Al otro día se llevaron la caja en un carro negro y con paredes de vidrio. Como todo estaba lleno de flores, se veía bonito. Me hubiera gustado viajar con el abuelo y hacer adiós a todas las personas de la cuadra que miraban la cabalgata.

En el cementerio me encontré con Isabel, una niña que vivía en la esquina. Era algunos años mayor que yo y siempre llevaba la ropa sucia. Mamá nunca me había dejado hablar con ella porque no estudiaba y se la pasaba en la calle. De su casa salía un olor raro. Su madre también era sucia y despeinada. Isabel me tendió la mano y aprovechando que todos estaban muy ocupados frente a la tumba, me llevó corriendo a ver los peces en una pileta que había al final del cementerio. Esto fue lo mejor de aquel día. Saltamos por todas las tumbas, reímos hasta que ya no pudimos más y nos tendimos en la grama a jugar a las nubes.

Yo vi al abuelo que me llamaba desde el cielo: Marysol, Marysol…. Pastoreaba muchas ovejas, parecía volar y me invitaba a seguirlo. Quise irme con él, pero me pesaba el cuerpo. Pedí ayuda a Isabel para que me ayudara a subir. Ella logró colocarme sobre una estatua blanca que parecía un ángel. Tendí mi mano hacia arriba como si me encontrara en un pozo y quisiera que alguien me halara, pero cuando casi lo lograba, el abuelo despareció en el azul.

Tardamos mucho para encontrar el camino de regreso. Al llegar, la gente se había dispersado y mamá me buscaba desesperada. Cuando me vio, en vez de alegrarse, me pellizcó muy duro y me separó de Isabel. Mientras volvíamos a la casa, empecé a sentir un dolor en el pecho porque no volvería a jugar con mi amiga. Las lágrimas se me salieron y mamá me dijo que ella también estaba muy triste, pero que Dios se había llevado al abuelo al cielo. No le dije nada.

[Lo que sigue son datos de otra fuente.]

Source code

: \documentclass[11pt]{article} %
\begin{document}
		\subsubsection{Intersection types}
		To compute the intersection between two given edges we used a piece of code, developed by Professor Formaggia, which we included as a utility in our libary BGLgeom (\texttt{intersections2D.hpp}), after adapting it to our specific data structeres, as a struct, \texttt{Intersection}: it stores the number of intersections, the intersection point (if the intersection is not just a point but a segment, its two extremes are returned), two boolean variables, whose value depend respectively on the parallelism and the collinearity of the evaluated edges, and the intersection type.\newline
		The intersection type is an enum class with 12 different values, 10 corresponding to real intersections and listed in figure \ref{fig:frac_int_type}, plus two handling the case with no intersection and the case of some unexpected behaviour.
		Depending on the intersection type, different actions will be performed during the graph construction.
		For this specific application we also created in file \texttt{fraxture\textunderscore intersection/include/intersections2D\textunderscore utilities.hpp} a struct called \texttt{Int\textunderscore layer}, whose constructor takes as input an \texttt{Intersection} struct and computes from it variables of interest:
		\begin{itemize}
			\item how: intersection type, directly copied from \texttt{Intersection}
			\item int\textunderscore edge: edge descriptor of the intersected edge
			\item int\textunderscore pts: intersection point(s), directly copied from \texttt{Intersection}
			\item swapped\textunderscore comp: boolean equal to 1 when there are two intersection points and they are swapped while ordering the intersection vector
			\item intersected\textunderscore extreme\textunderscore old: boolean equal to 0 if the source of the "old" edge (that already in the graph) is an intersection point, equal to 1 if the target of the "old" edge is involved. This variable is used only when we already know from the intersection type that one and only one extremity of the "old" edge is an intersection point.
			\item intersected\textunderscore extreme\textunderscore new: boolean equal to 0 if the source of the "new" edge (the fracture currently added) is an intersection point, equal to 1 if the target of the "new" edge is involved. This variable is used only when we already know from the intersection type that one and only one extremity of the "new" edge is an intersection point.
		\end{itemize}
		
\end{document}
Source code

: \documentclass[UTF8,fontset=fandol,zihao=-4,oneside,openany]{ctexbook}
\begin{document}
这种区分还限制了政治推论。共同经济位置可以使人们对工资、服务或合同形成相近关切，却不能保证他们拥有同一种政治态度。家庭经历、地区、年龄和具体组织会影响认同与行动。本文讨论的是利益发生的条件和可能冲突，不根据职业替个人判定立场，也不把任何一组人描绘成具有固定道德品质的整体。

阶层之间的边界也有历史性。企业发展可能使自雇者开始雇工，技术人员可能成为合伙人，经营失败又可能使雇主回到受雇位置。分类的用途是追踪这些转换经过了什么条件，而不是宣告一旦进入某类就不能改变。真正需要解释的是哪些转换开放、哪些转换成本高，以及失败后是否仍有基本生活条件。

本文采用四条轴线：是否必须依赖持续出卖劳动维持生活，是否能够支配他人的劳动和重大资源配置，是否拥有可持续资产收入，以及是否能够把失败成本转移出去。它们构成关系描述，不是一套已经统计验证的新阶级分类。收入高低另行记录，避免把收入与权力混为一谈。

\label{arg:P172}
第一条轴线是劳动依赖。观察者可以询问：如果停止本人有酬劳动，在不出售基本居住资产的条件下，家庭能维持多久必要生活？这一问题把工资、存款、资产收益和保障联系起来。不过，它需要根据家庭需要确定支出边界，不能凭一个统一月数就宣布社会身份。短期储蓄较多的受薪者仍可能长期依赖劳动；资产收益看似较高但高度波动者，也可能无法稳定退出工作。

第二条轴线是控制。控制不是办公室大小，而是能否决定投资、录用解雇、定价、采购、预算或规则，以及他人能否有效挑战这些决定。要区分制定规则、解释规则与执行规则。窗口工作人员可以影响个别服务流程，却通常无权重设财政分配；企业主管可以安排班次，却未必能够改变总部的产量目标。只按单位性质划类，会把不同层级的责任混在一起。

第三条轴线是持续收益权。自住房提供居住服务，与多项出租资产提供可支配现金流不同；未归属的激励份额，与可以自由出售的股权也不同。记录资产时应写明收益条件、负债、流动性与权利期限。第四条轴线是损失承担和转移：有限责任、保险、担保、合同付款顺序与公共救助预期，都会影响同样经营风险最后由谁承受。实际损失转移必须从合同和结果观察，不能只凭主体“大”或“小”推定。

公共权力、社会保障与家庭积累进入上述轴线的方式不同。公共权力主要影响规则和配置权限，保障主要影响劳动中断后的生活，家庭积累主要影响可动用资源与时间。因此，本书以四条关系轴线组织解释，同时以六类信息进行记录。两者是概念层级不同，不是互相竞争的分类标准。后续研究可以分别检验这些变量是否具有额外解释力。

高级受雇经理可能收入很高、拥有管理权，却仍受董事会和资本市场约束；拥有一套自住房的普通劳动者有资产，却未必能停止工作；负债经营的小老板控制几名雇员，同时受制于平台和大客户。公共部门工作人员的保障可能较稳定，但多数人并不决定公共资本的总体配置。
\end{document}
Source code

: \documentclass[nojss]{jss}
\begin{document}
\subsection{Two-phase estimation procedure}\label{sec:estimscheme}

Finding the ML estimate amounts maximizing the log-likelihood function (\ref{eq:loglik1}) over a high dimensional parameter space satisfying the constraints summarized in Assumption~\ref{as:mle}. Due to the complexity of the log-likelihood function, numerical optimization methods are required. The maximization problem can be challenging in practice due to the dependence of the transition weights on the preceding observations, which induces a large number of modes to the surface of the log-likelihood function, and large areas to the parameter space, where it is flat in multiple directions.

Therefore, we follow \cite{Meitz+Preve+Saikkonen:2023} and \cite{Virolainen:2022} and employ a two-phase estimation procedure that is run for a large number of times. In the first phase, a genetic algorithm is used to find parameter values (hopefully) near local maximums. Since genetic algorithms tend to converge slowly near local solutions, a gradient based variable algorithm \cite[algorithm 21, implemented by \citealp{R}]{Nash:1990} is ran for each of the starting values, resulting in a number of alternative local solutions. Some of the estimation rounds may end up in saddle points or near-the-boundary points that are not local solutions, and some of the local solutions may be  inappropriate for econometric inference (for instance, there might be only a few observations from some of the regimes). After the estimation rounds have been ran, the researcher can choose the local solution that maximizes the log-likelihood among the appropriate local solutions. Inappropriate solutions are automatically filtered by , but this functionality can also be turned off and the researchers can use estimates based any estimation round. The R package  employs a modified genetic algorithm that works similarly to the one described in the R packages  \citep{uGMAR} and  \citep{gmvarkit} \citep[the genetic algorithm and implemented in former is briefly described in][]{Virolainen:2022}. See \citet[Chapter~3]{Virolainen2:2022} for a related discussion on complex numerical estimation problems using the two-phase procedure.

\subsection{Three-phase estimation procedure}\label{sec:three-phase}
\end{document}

Pasaron muchos días y no volví a ver a Isabel. En su casa permanecía su madre, sus hermanos, el mismo olor, pero de ella no había rastros. Era como si la tierra se la hubiera tragado.

Cada semana íbamos a la tumba del abuelo a cambiarle las flores marchitas por otras rojas y frescas. Yo aprovechaba para colocarle en la lápida una palomita de papel. Un día, mientras mamá se distraía lavando en la pileta el jarro de las flores, aproveché para ir al sitio en que habíamos jugado con mi amiga. Al mirar la estatua del ángel, comprobé asustada que la niña blanca que me había servido de escalera para llegar al cielo tenía el rostro de Isabel.

Cuando murió el abuelo yo no sabía qué cosa era la muerte. De haberlo sabido, habría levantado la casa a gritos y nunca hubiera podido jugar con Isabel.